To sum things up, dentists and specialists have stress levels and perceived stress levels close to twice the average American.  Yes, dentists are stressed, really!

Does stress impact the practice?

The above numbers correlate to 60 days out of every year dentists are so impacted by their stress they disengage from the patient experience so much they lose focus, miss possible treatment, don’t gain case acceptance, delay starting necessary treatment or cancel days altogether because they don’t have the energy or mental capacity to do their jobs.  Most failing practices are missing goal close or equal to 60 days of production.  

This clearly demonstrates there is a tangible ROI to taking those CE courses on learning how to manage stress or working with stress management coach.

What keeps stress prevalent in dentistry?

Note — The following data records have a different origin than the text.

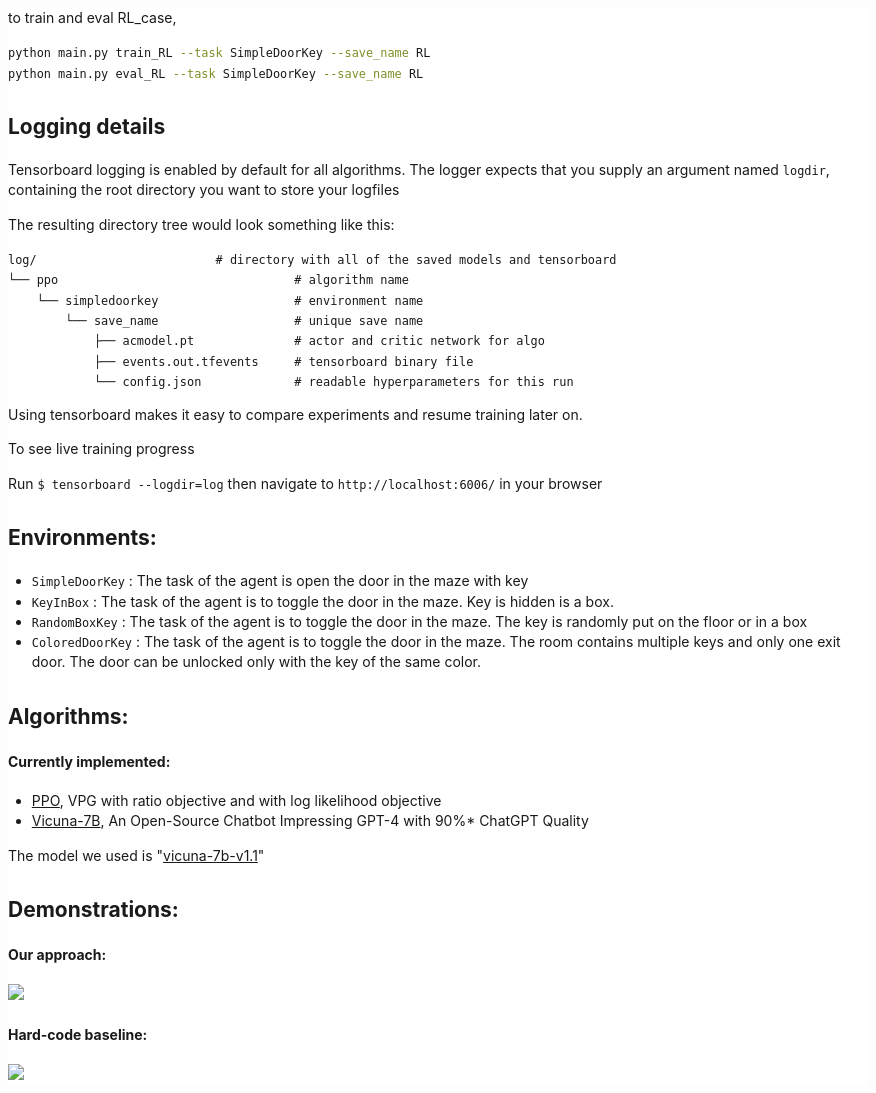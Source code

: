 to train and eval RL_case,
```bash
python main.py train_RL --task SimpleDoorKey --save_name RL
python main.py eval_RL --task SimpleDoorKey --save_name RL
```

## Logging details 
Tensorboard logging is enabled by default for all algorithms. The logger expects that you supply an argument named ```logdir```, containing the root directory you want to store your logfiles

The resulting directory tree would look something like this:
```
log/                         # directory with all of the saved models and tensorboard 
└── ppo                                 # algorithm name
    └── simpledoorkey                   # environment name
        └── save_name                   # unique save name 
            ├── acmodel.pt              # actor and critic network for algo
            ├── events.out.tfevents     # tensorboard binary file
            └── config.json             # readable hyperparameters for this run
```

Using tensorboard makes it easy to compare experiments and resume training later on.

To see live training progress

Run ```$ tensorboard --logdir=log``` then navigate to ```http://localhost:6006/``` in your browser

## Environments:
* `SimpleDoorKey` : The task of the agent is open the door in the maze with key
* `KeyInBox` : The task of the agent is to toggle the door in the maze. Key is hidden is a box.
* `RandomBoxKey` : The task of the agent is to toggle the door in the maze. The key is randomly put on the floor or in a box
* `ColoredDoorKey` : The task of the agent is to toggle the door in the maze. The room contains multiple keys and only one exit door. The door can be unlocked only with the key of the same color.

## Algorithms:
#### Currently implemented:
* [PPO](https://arxiv.org/abs/1707.06347), VPG with ratio objective and with log likelihood objective
* [Vicuna-7B](https://lmsys.org/projects/), An Open-Source Chatbot Impressing GPT-4 with 90%* ChatGPT Quality

The model we used is "[vicuna-7b-v1.1](https://huggingface.co/lmsys/vicuna-7b-v1.1)"

## Demonstrations:
#### Our approach:
<img src="img/ours.gif" width="300"/>

#### Hard-code baseline:
<img src="img/baseline.gif" width="300"/>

Dentists are fix-it people and they think they can and should be able to fix themselves, their team, and their business.  When they can’t figure out solutions to their problems, instead of reaching out and partnering up with a mentor, they further isolate themselves. This is due to embarrassment, intimidation, and fear of being exposed as a failure to their family and colleagues. They start skipping study club meetings, ignoring phone calls, and offering the proverbial, “I’m fine,” when asked how they are doing. It’s a stress cycle that leads to burnout.

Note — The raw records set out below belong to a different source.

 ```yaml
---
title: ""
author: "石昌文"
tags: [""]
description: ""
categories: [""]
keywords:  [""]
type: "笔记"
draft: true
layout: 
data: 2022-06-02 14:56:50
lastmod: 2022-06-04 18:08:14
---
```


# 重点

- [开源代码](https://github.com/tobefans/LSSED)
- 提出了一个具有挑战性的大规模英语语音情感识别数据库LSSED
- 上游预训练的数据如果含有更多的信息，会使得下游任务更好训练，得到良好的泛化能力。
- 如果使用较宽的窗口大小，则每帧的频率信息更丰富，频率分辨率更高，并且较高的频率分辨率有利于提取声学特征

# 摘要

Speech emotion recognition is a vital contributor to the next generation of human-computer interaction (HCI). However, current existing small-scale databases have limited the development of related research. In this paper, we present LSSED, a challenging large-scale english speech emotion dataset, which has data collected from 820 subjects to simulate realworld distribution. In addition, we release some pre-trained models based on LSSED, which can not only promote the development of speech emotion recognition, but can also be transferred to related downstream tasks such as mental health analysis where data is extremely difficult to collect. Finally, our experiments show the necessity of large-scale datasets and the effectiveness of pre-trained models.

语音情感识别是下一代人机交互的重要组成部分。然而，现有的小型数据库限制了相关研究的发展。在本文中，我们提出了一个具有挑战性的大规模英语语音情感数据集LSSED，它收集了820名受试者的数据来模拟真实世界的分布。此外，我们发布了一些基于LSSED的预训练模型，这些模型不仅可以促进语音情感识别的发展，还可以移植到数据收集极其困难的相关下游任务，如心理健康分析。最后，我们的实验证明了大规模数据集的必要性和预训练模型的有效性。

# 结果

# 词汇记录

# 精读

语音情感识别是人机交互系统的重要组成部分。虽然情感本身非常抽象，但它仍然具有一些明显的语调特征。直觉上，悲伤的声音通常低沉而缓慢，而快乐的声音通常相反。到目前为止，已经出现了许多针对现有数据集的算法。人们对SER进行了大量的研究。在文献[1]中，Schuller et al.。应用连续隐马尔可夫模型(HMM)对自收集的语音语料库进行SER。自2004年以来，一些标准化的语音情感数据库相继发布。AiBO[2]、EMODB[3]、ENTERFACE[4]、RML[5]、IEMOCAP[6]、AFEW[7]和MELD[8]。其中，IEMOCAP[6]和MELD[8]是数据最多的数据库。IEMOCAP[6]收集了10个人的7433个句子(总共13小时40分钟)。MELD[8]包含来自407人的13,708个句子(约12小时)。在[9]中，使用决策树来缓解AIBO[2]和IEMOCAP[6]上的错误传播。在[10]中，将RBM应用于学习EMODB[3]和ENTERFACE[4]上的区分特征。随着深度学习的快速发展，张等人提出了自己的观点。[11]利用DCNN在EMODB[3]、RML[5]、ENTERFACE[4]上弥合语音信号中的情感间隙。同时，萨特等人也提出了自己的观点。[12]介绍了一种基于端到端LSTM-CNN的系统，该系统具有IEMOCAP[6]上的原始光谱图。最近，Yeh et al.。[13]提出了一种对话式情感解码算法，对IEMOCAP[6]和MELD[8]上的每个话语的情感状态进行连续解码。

This culture of silence keeps the dental industry from addressing the issue of stress head-on.  Conferences and study club meetings scarcely hire speakers to provide relevant information due to reduced numbers.  Professional organizations offer limited tools and resources to dentists in the area of stress prevention and management.  Until dentists break their silence and start demanding additional support, little will change in the culture.

What are the signs of stress for a dentist?

Dentists are taught in dental school that if a patient presents with A, B & C symptoms and have D & E clinical findings, they have F. Stress is not that way. The number of dentists that allow their stress to get to the severe and burnout levels is so massive. Instead of looking for ‘stress’, dentists must become more aware of what stress looks and feels like in their lives. It’s different for each dentist. Some of the common things I hear from a dentist under stress is:

Loss of Energy– “I have the hardest time getting up and going to work every day. I feel anxious or dread in the pit of my stomach. When I’m there, I have to force myself to start treatment because I would rather schedule than start same day. After each patient I run into my office and hide.”

Loss of Focus– “I don’t know why I just can’t seem to focus on anything. I’m all over the place! I’ll enter notes and when I go back and read what I put in, it’s nonsense. SQUIRREL! I’m totally spacing out. Sometimes I’ll arrive home and realize I don’t remember the drive.”

Loss of Concentration– “Crown preps used to take me 10 minutes. Lately my assistant is telling me to hurry because I’m going over 20! Procedures I used to do with my eyes closed now take every ounce of concentration I can muster.”

Forgetfulness– “I find myself looking at x-rays and having to go back again and again because I forgot what I just looked at. I’ll be reading and have to go back and read the same sentence or page several times because I have no idea what I just read.”

There are also the common stress signs:

  • Physical– headaches, muscle tension, stomach distress, frequent illnesses, fatigue
  • Mental– overwhelm, self-doubt, decreased self-assuredness, worry, insomnia
  • Emotional– irritability, quick tempered, anxiousness, apathy, indifference

What now?

Don’t be another statistic for studies to use in research on stress in dentistry. Go against the grain and do one of these today:

  1. Expand your social media following to include experts and organizations that work under the umbrella of stress management.
  2. Demand that your study club balances out the clinical lectures with those educating you on stress management.
  3. Work with a stress management coach in a group or 1:1.
  4. Encourage your professional organizations to increase their support tools and resources.

*On a scale of 1 to 10, with 1 being no stress and 10 being burnout, how would you rate your stress levels?